This is the third part of the blog series.
The 1st blog focused on the maturity model and explained how the large monolith data warehouses were created. The 2nd blog focused on metadata driven development or “smart manufacturing” of data ecosystems.
This 3rd blog will talk about reverse engineering or how existing data assets can be discovered to accelerate the development of new data products.
Companies have increasing pressure to start addressing the data silos to reduce cost, improve agility & accelerate innovation, but they struggle to deliver value from their data assets. Many companies have hundreds of systems, containing thousands of databases hundreds of thousands of tables, millions of columns, and millions of lines of code across many different technologies. The starting point is a “data spaghetti” that nobody knows well.

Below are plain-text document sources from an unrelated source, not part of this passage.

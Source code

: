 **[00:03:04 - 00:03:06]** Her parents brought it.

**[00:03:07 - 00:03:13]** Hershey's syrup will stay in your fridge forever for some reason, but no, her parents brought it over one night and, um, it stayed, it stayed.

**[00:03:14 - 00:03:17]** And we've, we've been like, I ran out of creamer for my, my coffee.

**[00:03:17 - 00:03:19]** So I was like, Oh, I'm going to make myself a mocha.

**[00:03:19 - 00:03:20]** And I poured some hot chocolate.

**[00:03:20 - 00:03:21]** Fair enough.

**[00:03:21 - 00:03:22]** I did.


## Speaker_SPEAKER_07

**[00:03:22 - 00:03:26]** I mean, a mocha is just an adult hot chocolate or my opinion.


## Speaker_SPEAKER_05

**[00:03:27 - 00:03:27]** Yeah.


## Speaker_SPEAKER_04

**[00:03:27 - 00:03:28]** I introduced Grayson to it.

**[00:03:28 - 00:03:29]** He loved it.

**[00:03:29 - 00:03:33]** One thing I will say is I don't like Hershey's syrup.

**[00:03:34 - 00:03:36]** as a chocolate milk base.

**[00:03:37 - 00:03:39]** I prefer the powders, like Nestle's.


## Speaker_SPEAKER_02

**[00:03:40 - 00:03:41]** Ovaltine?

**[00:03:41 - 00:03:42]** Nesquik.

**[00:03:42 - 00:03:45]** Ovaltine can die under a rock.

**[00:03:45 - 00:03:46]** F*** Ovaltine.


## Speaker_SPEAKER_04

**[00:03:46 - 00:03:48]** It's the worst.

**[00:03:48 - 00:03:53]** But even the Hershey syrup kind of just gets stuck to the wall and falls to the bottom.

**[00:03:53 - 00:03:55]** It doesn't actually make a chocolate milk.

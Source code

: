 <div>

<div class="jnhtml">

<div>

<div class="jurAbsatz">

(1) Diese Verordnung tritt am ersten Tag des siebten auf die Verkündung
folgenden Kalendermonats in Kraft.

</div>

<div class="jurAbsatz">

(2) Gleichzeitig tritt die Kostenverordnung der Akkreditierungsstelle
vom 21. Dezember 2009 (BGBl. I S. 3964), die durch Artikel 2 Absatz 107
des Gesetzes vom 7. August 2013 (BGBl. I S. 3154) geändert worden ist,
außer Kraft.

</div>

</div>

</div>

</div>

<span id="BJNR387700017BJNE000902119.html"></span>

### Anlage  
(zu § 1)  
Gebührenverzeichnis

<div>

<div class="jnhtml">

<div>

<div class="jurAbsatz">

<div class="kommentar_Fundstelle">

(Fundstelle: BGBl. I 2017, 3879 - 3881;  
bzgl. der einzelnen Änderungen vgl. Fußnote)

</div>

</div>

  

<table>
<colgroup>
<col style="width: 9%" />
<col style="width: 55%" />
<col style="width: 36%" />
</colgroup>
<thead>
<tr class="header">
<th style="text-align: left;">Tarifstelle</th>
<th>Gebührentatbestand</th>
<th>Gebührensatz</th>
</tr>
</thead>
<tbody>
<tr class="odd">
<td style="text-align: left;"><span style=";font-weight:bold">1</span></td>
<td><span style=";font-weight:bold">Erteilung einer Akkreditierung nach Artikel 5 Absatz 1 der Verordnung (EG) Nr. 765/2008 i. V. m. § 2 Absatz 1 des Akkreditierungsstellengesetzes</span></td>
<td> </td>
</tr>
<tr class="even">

Metadata discovery forms the foundation for making fact-based plans, decisions and actions required to improve, leverage, and monetize data assets. Metadata driven development can use fact-based knowledge delivered by metadata discovery. It can leverage the most valuable data assets and provide delivery with dramatic improvement to quality, cost & speed.
How to efficiently resolve a “data spaghetti”?
Are you planning changes in your architecture? Do you need a lot of time from the experts to evaluate the impact of the changes? Do you have a legacy environment that is costly & risky to maintain, and nobody knows well? How do you get an accurate and auditable blueprint of it to plan for changes?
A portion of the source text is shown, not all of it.